Author(s) Lago-Vila, M.; Rodríguez-Seijo, A.; Vega, F.A.; Arenas-Lago, D.
Journal Sci Total Environ
Date Published 2019 Nov 10

Shooting activities is an important source of Pb in contaminated soils. Lead accumulates in superficial soil horizons because of its low mobility, favouring its uptake by plants and representing a high transference risk to the trophic chain. A combination of phytoremediation with nanoremediation techniques can be used to recover firing range soils and decrease the mobility, bioavailability and toxicity of Pb. This study examines in depth the changes in Pb behaviour in firing range soils by adding hydroxyapatite nanoparticles (HANPs). These nanoparticles (NPs) may immobilise Pb and improve the quality of these areas.

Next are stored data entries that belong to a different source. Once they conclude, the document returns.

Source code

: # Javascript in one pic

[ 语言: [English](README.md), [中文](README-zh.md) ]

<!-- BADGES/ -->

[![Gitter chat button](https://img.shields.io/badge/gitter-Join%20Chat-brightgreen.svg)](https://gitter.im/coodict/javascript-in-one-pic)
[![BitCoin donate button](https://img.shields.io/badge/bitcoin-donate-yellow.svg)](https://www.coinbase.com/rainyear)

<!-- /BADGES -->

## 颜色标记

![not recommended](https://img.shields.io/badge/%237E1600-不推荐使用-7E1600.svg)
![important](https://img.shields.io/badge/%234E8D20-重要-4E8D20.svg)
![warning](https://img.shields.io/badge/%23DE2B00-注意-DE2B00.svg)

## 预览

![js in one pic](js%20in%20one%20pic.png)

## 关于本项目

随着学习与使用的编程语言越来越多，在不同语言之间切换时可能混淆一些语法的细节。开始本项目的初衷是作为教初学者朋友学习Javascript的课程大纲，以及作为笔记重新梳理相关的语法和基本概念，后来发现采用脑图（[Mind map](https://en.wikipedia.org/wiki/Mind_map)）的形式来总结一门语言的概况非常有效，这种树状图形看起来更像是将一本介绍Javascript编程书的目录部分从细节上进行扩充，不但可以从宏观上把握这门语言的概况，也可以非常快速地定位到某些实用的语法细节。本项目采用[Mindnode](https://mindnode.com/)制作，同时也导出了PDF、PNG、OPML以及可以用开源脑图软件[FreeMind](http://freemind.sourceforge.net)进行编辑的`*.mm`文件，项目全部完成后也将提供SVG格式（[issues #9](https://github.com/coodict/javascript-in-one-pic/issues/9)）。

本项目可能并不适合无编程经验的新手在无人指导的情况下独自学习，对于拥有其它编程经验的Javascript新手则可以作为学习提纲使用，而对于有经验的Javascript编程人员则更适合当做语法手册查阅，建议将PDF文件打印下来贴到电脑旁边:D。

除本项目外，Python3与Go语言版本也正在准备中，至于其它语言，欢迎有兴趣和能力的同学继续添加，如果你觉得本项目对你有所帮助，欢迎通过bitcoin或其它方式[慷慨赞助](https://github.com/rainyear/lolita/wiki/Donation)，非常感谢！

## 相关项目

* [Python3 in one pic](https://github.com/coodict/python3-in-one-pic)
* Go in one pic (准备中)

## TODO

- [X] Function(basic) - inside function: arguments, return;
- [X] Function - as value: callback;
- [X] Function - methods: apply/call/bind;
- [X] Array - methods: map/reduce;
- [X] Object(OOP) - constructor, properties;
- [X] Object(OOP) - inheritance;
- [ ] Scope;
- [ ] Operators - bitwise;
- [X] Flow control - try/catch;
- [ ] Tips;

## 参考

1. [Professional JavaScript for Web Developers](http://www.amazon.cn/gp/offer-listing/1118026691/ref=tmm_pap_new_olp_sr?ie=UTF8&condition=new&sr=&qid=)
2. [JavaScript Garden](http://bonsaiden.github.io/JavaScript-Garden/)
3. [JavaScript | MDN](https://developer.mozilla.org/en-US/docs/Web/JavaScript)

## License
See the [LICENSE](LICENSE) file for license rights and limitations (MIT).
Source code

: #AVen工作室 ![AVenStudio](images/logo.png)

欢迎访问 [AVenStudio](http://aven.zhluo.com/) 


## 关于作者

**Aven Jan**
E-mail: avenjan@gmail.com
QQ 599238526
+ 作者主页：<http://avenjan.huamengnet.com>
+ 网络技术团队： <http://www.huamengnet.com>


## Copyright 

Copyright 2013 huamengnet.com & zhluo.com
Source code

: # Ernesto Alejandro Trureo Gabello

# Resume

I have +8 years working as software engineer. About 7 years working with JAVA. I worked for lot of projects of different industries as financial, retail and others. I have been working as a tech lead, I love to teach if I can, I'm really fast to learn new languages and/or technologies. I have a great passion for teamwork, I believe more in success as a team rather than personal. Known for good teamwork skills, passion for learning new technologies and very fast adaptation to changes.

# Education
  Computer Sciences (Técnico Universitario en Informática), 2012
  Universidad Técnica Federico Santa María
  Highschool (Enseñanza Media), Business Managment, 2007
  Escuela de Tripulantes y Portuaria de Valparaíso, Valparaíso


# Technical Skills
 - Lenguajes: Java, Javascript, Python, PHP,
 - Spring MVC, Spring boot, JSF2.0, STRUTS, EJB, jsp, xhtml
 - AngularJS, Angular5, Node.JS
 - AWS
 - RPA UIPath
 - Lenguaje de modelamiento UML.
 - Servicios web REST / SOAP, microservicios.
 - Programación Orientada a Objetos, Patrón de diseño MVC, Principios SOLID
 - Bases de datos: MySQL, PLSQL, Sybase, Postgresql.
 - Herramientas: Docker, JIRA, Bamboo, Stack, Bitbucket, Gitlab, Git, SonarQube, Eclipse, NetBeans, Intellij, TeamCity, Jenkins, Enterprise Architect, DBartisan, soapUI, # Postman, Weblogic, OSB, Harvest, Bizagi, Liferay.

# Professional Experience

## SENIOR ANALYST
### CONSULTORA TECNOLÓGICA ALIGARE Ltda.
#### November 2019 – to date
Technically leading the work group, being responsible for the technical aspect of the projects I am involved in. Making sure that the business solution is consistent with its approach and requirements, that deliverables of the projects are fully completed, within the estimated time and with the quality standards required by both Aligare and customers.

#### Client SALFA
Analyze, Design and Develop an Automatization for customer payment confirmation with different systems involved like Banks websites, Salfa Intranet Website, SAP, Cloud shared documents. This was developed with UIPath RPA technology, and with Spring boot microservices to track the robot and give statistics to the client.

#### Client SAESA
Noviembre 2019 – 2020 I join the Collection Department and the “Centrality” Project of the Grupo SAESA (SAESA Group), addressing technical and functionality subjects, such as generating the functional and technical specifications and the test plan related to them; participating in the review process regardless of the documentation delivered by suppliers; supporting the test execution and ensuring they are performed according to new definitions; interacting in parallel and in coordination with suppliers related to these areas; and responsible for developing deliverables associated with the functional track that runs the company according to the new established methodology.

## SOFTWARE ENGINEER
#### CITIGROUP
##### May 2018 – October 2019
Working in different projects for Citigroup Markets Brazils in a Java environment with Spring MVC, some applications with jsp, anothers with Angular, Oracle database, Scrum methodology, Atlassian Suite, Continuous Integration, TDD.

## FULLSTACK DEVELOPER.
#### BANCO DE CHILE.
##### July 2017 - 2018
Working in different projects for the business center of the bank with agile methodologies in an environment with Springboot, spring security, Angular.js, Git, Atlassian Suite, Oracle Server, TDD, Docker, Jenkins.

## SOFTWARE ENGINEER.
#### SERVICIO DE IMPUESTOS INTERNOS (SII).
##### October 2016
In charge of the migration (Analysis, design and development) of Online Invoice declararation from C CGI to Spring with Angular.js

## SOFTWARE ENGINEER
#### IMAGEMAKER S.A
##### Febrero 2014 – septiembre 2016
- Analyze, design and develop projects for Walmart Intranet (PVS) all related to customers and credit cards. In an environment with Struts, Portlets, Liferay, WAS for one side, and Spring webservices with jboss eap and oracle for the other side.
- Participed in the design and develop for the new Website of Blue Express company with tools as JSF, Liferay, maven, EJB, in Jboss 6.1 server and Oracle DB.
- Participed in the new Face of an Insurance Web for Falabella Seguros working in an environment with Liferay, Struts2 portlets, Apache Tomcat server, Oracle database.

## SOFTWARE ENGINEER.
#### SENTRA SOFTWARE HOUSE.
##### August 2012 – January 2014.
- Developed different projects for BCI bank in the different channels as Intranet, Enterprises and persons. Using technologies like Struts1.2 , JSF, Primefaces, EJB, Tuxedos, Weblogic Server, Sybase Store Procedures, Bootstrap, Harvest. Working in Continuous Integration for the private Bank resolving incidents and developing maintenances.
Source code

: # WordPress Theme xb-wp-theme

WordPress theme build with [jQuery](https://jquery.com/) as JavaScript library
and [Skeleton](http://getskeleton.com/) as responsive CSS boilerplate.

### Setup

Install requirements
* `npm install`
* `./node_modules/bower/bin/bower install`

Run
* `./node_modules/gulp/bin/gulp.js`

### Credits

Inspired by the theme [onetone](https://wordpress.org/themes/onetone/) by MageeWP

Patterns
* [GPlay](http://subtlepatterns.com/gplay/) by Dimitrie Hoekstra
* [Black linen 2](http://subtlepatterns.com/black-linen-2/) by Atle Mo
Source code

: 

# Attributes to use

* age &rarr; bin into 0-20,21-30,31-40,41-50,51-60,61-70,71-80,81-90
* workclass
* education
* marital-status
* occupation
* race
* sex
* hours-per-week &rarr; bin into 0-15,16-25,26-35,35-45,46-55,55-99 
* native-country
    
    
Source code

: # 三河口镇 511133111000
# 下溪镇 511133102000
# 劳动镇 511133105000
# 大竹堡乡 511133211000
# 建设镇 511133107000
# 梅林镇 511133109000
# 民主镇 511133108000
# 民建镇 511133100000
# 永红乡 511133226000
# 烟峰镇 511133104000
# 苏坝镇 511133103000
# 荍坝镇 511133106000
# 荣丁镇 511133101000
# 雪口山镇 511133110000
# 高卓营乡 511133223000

The use of HANPs and the Pb effects were assessed in three different species (Sinapis alba L., Lactuca sativa L. and Festuca ovina L.), focusing on their germination and early growth, through phytotoxicity assays. Single extractions with CaCl (0.01 M) in soils treated with HANPs show that these NPs retained Pb and reduced highly its availability and mobility. HR-TEM and TOF-SIMS were used to determine the interactions between HANPs and Pb, as well as with soil components. According to TOF-SIMS and HR-TEM/EDS analysis, Pb was mainly retained by HANPs but also associated lightly to organic matter, Fe compounds and silicates. Phytotoxicity assays exposed that S. alba, L. sativa and F. ovina were able to germinate and develop in the firing range soils despite the high available Pb contents before adding HANPs. After adding HANPs, Pb retention increased, favouring the germination and the growth of roots in the three species. These results suggest that HANPs can be used to decrease the availability and the toxicity of Pb without negative effects in the species growth. Accordingly, the combination of phytoremediation and nanoremediation techniques can be a great tool to stabilise these soils, avoiding the Pb transfer to nearby areas and its entry in the trophic chain.

DOI 10.1016/j.scitotenv.2019.06.496
ISSN 1879-1026
Citation Sci Total Environ. 2019;690:11511161.